Start of Block

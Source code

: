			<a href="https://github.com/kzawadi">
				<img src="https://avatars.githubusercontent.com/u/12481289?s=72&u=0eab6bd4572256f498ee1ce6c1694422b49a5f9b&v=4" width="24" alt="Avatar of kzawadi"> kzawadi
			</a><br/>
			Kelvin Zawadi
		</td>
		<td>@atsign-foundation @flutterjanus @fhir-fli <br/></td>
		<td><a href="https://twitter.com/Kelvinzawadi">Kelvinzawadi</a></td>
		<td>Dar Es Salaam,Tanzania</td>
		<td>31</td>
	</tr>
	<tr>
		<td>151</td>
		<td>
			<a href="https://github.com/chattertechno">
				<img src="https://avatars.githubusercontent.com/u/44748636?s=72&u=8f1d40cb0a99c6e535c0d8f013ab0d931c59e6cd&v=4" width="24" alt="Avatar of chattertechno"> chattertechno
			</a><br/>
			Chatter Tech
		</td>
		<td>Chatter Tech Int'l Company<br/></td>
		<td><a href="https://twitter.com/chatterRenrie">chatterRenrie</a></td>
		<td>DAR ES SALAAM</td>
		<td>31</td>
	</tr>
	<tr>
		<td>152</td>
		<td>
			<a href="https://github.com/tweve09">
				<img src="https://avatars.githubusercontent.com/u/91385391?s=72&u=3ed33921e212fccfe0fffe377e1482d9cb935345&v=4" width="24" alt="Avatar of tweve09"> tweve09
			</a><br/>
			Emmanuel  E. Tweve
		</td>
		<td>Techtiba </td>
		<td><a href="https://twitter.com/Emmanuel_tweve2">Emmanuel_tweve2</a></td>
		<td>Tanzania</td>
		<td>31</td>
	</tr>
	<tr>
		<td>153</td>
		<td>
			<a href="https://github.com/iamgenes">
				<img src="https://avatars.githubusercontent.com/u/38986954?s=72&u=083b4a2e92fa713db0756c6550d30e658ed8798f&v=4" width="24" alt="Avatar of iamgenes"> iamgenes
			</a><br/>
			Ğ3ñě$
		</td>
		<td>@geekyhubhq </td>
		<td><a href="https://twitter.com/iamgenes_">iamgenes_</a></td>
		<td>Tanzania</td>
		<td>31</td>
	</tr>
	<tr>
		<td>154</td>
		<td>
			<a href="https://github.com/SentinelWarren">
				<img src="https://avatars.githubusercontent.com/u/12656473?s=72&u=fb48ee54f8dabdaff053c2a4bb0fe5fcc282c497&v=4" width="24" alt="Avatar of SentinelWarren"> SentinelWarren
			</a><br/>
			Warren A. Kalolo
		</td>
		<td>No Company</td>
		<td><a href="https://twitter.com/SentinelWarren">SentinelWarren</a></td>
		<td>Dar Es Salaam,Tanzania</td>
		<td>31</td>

End of Block

Check each line of the records above for the string "href", and report every line that has it.

:			<a href="https://github.com/kzawadi">
		<td><a href="https://twitter.com/Kelvinzawadi">Kelvinzawadi</a></td>
			<a href="https://github.com/chattertechno">
		<td><a href="https://twitter.com/chatterRenrie">chatterRenrie</a></td>
			<a href="https://github.com/tweve09">
		<td><a href="https://twitter.com/Emmanuel_tweve2">Emmanuel_tweve2</a></td>
			<a href="https://github.com/iamgenes">
		<td><a href="https://twitter.com/iamgenes_">iamgenes_</a></td>
			<a href="https://github.com/SentinelWarren">
		<td><a href="https://twitter.com/SentinelWarren">SentinelWarren</a></td>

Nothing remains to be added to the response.